(WORK INSTRUCTION)
How many lines in the listing below include the word "import"? Answer with the number and nothing else.
** Opening RECORDS PROVIDED block **
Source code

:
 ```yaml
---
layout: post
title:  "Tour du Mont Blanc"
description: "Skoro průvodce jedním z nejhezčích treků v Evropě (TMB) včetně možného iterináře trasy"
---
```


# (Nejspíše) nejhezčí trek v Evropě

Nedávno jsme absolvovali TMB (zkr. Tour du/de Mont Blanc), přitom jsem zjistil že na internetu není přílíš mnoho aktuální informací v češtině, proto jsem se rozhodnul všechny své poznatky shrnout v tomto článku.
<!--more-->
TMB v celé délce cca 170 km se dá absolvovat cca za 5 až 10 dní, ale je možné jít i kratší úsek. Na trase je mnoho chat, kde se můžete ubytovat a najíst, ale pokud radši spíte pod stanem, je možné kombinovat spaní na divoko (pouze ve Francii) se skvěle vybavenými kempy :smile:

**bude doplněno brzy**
** Closing RECORDS PROVIDED block **
** Opening RECORDS PROVIDED block **
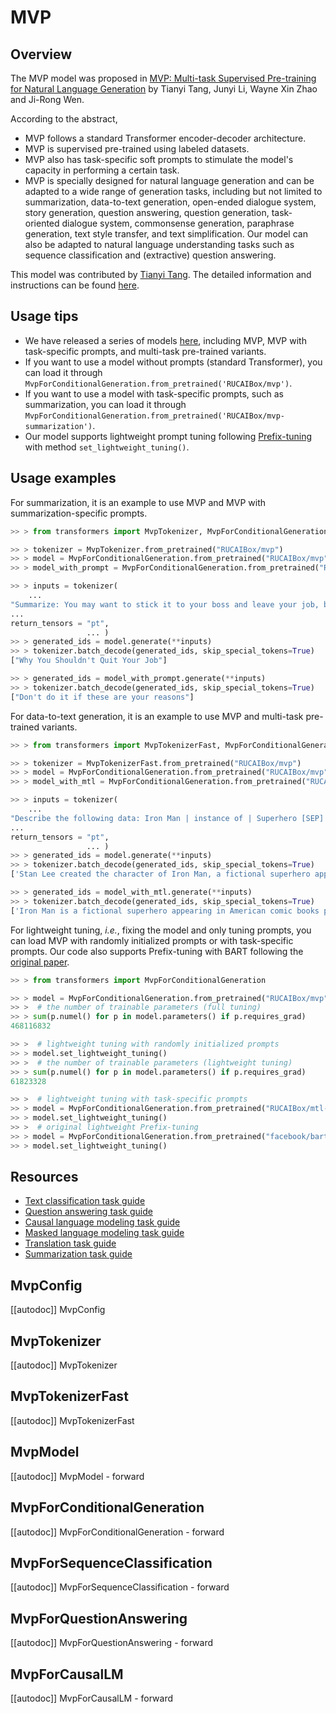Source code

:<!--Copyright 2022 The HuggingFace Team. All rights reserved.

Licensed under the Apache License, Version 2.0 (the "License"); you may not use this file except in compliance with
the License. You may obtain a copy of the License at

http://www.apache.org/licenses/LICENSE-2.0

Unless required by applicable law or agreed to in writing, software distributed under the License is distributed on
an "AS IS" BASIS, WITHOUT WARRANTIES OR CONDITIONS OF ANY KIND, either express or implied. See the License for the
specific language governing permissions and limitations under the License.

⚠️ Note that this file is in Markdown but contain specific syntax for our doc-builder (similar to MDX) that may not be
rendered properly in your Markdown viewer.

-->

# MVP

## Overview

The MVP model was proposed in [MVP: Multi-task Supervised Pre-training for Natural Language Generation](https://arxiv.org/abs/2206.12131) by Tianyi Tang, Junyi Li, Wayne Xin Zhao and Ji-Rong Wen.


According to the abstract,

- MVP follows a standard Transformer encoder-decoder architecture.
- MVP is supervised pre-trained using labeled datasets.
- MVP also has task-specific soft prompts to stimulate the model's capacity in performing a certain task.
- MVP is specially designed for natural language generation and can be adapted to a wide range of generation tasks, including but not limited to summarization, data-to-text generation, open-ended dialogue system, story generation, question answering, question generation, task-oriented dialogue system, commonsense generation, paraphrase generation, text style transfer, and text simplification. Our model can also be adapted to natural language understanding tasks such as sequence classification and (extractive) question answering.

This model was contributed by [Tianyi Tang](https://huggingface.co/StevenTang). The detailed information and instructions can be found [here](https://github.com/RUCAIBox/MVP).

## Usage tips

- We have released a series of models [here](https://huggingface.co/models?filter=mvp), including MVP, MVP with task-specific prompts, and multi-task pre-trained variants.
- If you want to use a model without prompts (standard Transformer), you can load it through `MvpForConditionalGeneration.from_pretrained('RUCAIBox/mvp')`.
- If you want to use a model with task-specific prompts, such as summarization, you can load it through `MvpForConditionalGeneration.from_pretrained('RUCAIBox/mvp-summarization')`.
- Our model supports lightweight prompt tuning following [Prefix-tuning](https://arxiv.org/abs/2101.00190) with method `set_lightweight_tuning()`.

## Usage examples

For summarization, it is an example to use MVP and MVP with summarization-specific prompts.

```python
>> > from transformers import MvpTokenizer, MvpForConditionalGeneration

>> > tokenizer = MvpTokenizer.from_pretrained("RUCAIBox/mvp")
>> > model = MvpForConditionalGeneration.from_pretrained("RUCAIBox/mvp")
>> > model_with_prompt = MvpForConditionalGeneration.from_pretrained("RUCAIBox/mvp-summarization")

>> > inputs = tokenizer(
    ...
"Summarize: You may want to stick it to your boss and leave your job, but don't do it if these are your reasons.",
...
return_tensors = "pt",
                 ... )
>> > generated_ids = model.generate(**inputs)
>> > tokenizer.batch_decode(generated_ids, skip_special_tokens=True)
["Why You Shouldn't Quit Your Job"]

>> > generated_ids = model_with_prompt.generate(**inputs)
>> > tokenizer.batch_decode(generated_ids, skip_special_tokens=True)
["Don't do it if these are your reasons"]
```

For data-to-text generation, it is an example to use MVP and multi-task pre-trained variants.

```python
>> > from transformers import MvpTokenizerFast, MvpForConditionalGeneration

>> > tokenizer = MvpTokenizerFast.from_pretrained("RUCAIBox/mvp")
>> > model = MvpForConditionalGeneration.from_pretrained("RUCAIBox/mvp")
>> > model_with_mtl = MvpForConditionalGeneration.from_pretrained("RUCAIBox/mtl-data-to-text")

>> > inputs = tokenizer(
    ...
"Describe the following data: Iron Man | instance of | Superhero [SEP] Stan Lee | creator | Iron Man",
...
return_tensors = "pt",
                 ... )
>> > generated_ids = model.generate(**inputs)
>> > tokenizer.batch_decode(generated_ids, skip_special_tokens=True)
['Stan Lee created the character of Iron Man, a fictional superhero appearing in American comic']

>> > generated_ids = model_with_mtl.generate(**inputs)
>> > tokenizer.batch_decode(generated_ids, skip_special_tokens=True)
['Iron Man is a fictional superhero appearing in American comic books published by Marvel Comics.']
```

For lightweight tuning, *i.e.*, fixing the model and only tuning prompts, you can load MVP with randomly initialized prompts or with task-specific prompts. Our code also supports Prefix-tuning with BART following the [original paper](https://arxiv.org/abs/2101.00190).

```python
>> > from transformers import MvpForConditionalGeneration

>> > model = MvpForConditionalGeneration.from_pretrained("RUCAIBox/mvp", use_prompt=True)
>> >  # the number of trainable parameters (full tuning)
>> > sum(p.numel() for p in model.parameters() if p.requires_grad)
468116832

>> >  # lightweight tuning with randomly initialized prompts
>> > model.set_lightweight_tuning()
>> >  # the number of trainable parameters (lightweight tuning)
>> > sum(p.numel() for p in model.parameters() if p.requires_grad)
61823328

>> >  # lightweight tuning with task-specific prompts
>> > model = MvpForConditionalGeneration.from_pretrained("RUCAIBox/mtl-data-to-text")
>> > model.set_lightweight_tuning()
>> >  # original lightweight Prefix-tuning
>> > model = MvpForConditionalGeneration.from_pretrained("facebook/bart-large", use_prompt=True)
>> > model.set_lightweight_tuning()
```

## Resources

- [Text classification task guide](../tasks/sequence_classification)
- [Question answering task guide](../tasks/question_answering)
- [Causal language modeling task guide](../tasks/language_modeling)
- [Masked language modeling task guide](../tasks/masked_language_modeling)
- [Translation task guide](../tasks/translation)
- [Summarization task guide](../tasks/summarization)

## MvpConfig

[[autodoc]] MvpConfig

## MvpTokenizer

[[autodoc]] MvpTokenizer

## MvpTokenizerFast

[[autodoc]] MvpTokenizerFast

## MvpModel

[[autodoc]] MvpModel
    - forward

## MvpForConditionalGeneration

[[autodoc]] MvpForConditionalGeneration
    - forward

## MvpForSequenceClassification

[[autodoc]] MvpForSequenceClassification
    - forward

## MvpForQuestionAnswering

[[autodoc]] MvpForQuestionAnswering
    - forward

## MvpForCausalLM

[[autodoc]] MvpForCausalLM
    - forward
** Closing RECORDS PROVIDED block **
** Opening RECORDS PROVIDED block **
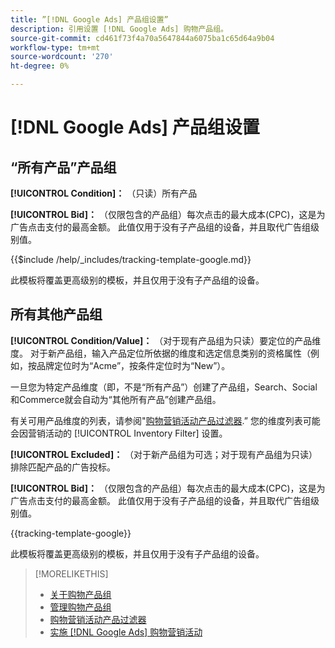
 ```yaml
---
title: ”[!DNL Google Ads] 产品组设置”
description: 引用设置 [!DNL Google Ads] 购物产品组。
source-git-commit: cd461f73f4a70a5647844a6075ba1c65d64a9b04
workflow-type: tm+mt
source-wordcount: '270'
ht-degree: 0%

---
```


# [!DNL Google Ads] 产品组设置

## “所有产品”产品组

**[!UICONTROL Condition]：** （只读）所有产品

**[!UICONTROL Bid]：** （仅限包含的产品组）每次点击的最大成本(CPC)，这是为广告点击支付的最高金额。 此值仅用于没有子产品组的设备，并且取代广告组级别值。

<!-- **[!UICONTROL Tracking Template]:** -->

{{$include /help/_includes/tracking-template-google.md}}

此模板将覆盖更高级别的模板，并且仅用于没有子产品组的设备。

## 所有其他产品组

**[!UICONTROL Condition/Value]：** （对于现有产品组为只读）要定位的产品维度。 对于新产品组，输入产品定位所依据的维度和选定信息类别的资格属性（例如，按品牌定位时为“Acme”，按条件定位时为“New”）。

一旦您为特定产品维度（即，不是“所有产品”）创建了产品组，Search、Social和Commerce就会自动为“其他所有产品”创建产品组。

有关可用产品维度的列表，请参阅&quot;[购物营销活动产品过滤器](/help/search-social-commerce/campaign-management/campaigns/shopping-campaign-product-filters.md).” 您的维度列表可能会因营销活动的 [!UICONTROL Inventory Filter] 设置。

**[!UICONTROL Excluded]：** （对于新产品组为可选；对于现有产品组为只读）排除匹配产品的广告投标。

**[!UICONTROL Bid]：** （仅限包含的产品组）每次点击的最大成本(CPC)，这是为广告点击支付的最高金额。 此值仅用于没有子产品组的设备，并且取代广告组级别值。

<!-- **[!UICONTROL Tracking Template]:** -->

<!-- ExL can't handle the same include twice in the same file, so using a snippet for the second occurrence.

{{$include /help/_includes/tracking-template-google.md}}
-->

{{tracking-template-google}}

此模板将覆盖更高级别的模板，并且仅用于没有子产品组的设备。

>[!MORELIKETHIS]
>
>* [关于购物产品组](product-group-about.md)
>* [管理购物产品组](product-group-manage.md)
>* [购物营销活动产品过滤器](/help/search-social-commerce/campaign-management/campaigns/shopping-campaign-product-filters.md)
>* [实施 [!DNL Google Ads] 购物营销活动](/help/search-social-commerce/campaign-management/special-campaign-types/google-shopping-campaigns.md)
** Closing RECORDS PROVIDED block **
(RESPONSE BELOW)
3